#### Action item
Write out every record below exactly as given. Leave the pictures out.
Data supplied section start
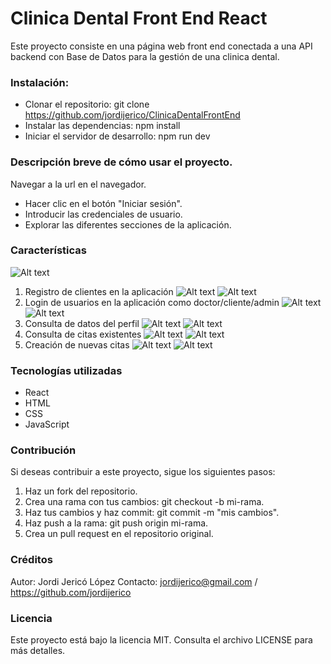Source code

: # Clinica Dental Front End React

Este proyecto consiste en una página web front end conectada a una API backend con Base de Datos para la gestión de una clinica dental.

### Instalación:
* Clonar el repositorio: git clone https://github.com/jordijerico/ClinicaDentalFrontEnd
* Instalar las dependencias: npm install
* Iniciar el servidor de desarrollo: npm run dev

### Descripción breve de cómo usar el proyecto.

Navegar a la url en el navegador.
* Hacer clic en el botón "Iniciar sesión".
* Introducir las credenciales de usuario.
* Explorar las diferentes secciones de la aplicación.

### Características
![Alt text](src/assets/mainpc.png)

1. Registro de clientes en la aplicación
![Alt text](src/assets/registerpc.png)
![Alt text](src/assets/registermovil.png)
2. Login de usuarios en la aplicación como doctor/cliente/admin
![Alt text](src/assets/loginpc.png)
![Alt text](src/assets/loginmovil.png)
3. Consulta de datos del perfil
![Alt text](src/assets/profilepc.png)
![Alt text](src/assets/profilemovil.png)
4. Consulta de citas existentes
![Alt text](src/assets/citaspc.png)
![Alt text](src/assets/citasmovil.png)
5. Creación de nuevas citas
![Alt text](src/assets/nuevacitapc.png)
![Alt text](src/assets/nuevacitamovil.png)
### Tecnologías utilizadas
* React
* HTML
* CSS
* JavaScript


### Contribución
Si deseas contribuir a este proyecto, sigue los siguientes pasos:

1. Haz un fork del repositorio.
2. Crea una rama con tus cambios: git checkout -b mi-rama.
3. Haz tus cambios y haz commit: git commit -m "mis cambios".
4. Haz push a la rama: git push origin mi-rama.
5. Crea un pull request en el repositorio original.
### Créditos
Autor: Jordi Jericó López
Contacto: jordijerico@gmail.com  /  https://github.com/jordijerico


### Licencia
Este proyecto está bajo la licencia MIT. Consulta el archivo LICENSE para más detalles.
Data supplied section end
#### Result below
Source code

: # Clinica Dental Front End React

Este proyecto consiste en una página web front end conectada a una API backend con Base de Datos para la gestión de una clinica dental.

### Instalación:
* Clonar el repositorio: git clone https://github.com/jordijerico/ClinicaDentalFrontEnd
* Instalar las dependencias: npm install
* Iniciar el servidor de desarrollo: npm run dev

### Descripción breve de cómo usar el proyecto.

Navegar a la url en el navegador.
* Hacer clic en el botón "Iniciar sesión".
* Introducir las credenciales de usuario.
* Explorar las diferentes secciones de la aplicación.

### Características
![Alt text](src/assets/mainpc.png)

1. Registro de clientes en la aplicación
![Alt text](src/assets/registerpc.png)
![Alt text](src/assets/registermovil.png)
2. Login de usuarios en la aplicación como doctor/cliente/admin
![Alt text](src/assets/loginpc.png)
![Alt text](src/assets/loginmovil.png)
3. Consulta de datos del perfil
![Alt text](src/assets/profilepc.png)
![Alt text](src/assets/profilemovil.png)
4. Consulta de citas existentes
![Alt text](src/assets/citaspc.png)
![Alt text](src/assets/citasmovil.png)
5. Creación de nuevas citas
![Alt text](src/assets/nuevacitapc.png)
![Alt text](src/assets/nuevacitamovil.png)
### Tecnologías utilizadas
* React
* HTML
* CSS
* JavaScript


### Contribución
Si deseas contribuir a este proyecto, sigue los siguientes pasos:

1. Haz un fork del repositorio.
2. Crea una rama con tus cambios: git checkout -b mi-rama.
3. Haz tus cambios y haz commit: git commit -m "mis cambios".
4. Haz push a la rama: git push origin mi-rama.
5. Crea un pull request en el repositorio original.
### Créditos
Autor: Jordi Jericó López
Contacto: jordijerico@gmail.com  /  https://github.com/jordijerico


### Licencia
Este proyecto está bajo la licencia MIT. Consulta el archivo LICENSE para más detalles.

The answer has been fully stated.